EXERCISE BRIEF:
Each line from the one containing "99.05%] | 0.0035515025 |" through the last line of the entries below is to be transcribed exactly. Nothing else belongs in the reply.

- Opening Delimiter -

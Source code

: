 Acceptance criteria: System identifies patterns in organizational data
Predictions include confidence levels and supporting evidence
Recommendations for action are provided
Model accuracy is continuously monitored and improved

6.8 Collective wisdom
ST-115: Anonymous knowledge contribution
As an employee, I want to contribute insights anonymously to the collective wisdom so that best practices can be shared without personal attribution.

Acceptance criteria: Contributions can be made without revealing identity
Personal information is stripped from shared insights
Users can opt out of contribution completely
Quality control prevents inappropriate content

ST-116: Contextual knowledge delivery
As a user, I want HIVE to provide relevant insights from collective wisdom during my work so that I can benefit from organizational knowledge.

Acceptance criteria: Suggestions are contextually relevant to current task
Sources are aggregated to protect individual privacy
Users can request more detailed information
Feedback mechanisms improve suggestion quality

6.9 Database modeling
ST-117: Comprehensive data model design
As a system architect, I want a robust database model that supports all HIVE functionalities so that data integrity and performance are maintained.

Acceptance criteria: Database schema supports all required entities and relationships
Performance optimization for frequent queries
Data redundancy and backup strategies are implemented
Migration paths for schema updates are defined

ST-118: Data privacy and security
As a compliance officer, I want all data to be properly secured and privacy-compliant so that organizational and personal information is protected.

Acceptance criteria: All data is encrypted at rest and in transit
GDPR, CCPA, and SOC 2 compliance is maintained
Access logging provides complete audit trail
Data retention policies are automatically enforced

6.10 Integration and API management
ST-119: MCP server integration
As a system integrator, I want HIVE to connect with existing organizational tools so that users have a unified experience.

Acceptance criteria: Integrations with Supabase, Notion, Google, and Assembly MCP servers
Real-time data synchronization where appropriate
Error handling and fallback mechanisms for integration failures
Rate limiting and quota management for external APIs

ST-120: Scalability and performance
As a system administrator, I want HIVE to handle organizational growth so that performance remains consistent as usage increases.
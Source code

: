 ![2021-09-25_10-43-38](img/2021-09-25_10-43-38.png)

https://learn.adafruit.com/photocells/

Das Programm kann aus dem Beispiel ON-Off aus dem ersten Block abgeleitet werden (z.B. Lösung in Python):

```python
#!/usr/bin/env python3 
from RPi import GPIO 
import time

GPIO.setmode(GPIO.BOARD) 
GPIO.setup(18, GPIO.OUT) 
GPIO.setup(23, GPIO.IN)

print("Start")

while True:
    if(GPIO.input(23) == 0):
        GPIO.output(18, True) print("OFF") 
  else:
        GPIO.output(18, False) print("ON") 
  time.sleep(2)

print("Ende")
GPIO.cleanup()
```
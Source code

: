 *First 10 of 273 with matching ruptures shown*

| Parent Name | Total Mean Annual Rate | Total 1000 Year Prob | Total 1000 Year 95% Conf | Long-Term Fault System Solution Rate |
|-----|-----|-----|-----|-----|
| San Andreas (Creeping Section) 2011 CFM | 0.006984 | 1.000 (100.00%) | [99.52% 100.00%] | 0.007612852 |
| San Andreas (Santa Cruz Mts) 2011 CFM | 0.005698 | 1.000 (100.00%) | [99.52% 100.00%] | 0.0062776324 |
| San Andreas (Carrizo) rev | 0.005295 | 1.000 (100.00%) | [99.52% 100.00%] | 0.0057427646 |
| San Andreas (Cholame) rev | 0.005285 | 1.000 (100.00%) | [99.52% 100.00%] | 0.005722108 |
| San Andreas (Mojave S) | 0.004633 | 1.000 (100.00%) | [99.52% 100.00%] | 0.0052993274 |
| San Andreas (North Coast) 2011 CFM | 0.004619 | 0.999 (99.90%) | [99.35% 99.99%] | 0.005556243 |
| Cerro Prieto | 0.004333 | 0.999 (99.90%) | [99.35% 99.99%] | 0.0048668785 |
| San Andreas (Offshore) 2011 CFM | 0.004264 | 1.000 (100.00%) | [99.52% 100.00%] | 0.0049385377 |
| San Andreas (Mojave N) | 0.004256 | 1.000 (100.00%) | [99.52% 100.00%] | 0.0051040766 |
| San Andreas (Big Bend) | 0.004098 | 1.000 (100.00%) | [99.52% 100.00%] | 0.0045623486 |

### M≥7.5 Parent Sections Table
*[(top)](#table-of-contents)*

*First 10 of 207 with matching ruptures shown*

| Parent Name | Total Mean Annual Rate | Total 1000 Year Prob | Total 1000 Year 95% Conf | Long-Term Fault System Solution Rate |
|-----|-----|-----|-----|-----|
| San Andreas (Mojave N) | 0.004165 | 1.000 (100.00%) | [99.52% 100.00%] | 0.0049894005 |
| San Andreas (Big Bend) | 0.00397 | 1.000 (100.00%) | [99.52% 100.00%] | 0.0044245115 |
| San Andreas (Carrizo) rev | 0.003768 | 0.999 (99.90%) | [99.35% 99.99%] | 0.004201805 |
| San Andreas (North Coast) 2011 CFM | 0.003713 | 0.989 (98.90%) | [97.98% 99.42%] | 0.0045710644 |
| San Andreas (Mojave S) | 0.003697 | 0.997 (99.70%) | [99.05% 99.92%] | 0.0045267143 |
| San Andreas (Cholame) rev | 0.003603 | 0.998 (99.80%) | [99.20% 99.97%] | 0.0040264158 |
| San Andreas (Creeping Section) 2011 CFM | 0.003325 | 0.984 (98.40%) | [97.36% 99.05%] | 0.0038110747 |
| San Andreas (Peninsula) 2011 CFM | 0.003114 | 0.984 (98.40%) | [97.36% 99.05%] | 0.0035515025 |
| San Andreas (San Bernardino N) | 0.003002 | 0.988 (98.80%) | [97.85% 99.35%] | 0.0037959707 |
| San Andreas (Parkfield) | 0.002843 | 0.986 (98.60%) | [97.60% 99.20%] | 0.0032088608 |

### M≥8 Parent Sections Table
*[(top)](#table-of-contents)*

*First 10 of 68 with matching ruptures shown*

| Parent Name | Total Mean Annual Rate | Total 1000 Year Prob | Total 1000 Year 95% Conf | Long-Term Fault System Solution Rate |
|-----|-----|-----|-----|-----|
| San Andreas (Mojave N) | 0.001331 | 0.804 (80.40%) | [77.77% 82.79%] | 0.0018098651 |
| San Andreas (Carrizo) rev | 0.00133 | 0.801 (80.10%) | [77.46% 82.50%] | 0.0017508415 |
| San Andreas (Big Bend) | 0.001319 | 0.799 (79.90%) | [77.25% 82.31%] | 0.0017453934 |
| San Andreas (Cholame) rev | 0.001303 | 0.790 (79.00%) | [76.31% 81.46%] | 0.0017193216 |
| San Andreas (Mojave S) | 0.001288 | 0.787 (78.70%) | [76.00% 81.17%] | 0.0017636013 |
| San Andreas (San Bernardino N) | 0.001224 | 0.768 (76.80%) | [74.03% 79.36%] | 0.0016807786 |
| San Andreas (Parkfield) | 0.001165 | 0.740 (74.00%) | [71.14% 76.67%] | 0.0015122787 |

- Closing Delimiter -

SOLUTION TO THE EXERCISE:
| San Andreas (Peninsula) 2011 CFM | 0.003114 | 0.984 (98.40%) | [97.36% 99.05%] | 0.0035515025 |
| San Andreas (San Bernardino N) | 0.003002 | 0.988 (98.80%) | [97.85% 99.35%] | 0.0037959707 |
| San Andreas (Parkfield) | 0.002843 | 0.986 (98.60%) | [97.60% 99.20%] | 0.0032088608 |

### M≥8 Parent Sections Table
*[(top)](#table-of-contents)*

*First 10 of 68 with matching ruptures shown*

| Parent Name | Total Mean Annual Rate | Total 1000 Year Prob | Total 1000 Year 95% Conf | Long-Term Fault System Solution Rate |
|-----|-----|-----|-----|-----|
| San Andreas (Mojave N) | 0.001331 | 0.804 (80.40%) | [77.77% 82.79%] | 0.0018098651 |
| San Andreas (Carrizo) rev | 0.00133 | 0.801 (80.10%) | [77.46% 82.50%] | 0.0017508415 |
| San Andreas (Big Bend) | 0.001319 | 0.799 (79.90%) | [77.25% 82.31%] | 0.0017453934 |
| San Andreas (Cholame) rev | 0.001303 | 0.790 (79.00%) | [76.31% 81.46%] | 0.0017193216 |
| San Andreas (Mojave S) | 0.001288 | 0.787 (78.70%) | [76.00% 81.17%] | 0.0017636013 |
| San Andreas (San Bernardino N) | 0.001224 | 0.768 (76.80%) | [74.03% 79.36%] | 0.0016807786 |
| San Andreas (Parkfield) | 0.001165 | 0.740 (74.00%) | [71.14% 76.67%] | 0.0015122787 |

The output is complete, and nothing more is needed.